The entrance is immediately overwhelming with a wall measuring three storeys featuring victims of the the totalitarian regime that haunts Hungary until this day. The self serviced tour begins on the second floor and ends in the basement where you travel through the underground detention centres and torture chambers utilised by the secret police when the building used to house the central headquarters.
The immense photo wall doesn’t encompass the entirety of the memorials you will stumble along in several narrow halls.

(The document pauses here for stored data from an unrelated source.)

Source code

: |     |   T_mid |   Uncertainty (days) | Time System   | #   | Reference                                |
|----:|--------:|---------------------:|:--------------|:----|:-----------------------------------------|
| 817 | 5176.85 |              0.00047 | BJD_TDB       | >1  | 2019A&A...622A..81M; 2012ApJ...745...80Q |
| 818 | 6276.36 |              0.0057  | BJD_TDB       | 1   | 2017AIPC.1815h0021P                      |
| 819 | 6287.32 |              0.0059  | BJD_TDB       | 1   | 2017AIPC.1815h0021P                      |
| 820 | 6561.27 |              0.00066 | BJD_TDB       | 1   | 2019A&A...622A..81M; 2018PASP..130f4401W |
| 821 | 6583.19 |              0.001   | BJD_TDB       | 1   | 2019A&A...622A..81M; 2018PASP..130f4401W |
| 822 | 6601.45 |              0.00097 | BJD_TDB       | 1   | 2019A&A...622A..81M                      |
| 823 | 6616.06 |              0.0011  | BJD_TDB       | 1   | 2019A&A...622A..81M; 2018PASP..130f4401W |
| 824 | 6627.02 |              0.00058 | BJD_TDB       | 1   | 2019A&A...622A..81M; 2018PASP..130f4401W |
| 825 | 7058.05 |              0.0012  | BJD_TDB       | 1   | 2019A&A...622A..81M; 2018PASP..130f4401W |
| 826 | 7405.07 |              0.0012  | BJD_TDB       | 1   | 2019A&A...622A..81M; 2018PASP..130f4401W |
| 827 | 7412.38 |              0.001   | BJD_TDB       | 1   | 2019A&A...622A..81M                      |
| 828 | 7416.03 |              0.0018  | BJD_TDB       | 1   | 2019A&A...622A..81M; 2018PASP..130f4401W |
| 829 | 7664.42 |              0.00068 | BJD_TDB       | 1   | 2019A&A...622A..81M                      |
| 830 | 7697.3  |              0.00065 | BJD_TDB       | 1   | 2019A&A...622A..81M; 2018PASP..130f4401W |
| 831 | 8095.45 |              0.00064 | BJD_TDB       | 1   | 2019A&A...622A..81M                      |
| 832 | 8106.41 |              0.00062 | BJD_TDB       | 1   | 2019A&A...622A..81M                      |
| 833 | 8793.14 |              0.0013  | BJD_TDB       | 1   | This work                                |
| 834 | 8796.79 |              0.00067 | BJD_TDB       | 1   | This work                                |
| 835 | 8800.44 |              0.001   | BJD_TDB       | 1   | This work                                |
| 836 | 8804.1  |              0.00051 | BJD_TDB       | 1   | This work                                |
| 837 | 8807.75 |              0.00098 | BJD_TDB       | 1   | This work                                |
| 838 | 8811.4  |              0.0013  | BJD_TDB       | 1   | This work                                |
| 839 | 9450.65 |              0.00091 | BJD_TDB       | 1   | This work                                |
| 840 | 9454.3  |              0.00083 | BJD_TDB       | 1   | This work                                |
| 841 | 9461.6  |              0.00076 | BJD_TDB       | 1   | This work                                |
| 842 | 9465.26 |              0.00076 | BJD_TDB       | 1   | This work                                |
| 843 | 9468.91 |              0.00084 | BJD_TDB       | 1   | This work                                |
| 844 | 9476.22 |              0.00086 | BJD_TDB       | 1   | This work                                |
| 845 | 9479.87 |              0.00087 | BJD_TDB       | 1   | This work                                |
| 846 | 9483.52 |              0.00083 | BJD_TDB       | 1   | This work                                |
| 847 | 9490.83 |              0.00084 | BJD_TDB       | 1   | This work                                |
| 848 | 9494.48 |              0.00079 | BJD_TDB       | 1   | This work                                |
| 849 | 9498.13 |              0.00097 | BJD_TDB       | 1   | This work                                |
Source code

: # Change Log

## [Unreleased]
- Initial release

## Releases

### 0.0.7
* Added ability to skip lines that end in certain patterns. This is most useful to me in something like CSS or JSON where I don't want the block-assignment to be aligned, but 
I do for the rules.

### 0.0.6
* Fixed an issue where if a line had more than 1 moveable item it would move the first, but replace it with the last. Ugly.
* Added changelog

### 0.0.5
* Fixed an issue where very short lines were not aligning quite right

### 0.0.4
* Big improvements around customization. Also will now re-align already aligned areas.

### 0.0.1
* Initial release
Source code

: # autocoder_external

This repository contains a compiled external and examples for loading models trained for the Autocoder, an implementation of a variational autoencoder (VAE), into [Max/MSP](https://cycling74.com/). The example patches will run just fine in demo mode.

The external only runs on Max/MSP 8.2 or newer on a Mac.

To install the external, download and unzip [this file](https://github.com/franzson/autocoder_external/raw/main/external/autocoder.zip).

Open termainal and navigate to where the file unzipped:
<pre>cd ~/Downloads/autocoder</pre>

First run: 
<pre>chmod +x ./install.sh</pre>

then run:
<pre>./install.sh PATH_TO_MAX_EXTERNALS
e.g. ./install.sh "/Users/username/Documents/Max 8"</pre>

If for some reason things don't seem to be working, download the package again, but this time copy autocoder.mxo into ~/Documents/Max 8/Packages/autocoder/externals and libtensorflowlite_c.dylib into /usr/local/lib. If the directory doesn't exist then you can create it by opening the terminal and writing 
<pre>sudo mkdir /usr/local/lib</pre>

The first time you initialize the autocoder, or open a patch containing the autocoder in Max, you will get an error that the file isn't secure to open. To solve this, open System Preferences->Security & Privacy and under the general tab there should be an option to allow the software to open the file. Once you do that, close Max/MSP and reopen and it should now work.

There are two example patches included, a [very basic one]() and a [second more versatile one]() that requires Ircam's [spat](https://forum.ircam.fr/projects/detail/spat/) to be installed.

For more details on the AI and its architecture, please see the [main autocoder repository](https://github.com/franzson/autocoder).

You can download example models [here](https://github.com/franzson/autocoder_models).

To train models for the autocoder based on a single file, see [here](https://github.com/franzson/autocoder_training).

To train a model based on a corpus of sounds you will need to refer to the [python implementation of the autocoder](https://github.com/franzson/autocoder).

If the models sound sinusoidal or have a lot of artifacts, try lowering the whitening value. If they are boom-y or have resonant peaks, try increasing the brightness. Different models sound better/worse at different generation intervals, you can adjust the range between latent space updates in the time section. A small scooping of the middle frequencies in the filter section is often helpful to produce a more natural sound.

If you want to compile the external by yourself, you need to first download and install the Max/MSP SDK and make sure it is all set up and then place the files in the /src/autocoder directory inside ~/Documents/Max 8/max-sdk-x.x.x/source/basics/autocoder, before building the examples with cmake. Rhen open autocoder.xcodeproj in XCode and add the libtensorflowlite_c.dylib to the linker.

Each room is themed differently focusing on specific aspects of the era – the persecution, the concentration camps, the Soviet influence, military leaders involved in the regime and so on.
The House of Terror is a FunkNBunk recommendation for all history enthusiasts and even those who are keen on the context of many of Budapest’s famous monuments.
Stay tuned for our little chat with Romina from FunkNBunk.
Resident skater, Simon (don’t doubt the YOLO stamp) recommends Erzsébet Square for some of Budapest’s sickest moves. Skater or not, visit the Square at sundown to watch locals shred through the park.
Erzsébet tér, Budapest, District 5
From FunkNBunk (10 minute walk)
Buried in the coves of Eastern Europe, Budapest houses the mountainous regions of Buda and the bustling network of Pest. Ready to bask in the manmade lagoons of the city to the historical embrace of Hungary’s revolution, here Budapest’s gifts that await you:
Contemporary scene alight with the bustle of youth culture in the heart of Budapest overlooks the city in a breathtaking sequence. True to its legacy, films are screened against the night sky and dance floor open to the stars as DJ’s welcome the breaking dawn.
Where? Budapest, Blaha Lujza tér 1-2, 1085 Hungary
(From FunkNBunk, 12 minute tram)
When? Tuesday – Sunday, 6:00 pm – 6:00 am
House of Terror
Opened in 2002, the House of Terror is one of the most powerful museums in Europe, holding exhibitions that revisit fascist and communist dictatorial regimes in 20th-century. The site marks a memorial to the victims of themes regimes as the building once played headquarters to the secret police of the Nazi and Communist governments. The museum holds exhibitions that model Gulag life, analyse Socialist Realist propaganda and reveal execution methods of the respective regimes. The experience as a whole offers an incomparable eeriness that brings prominence to the phrase – “lest we forget.”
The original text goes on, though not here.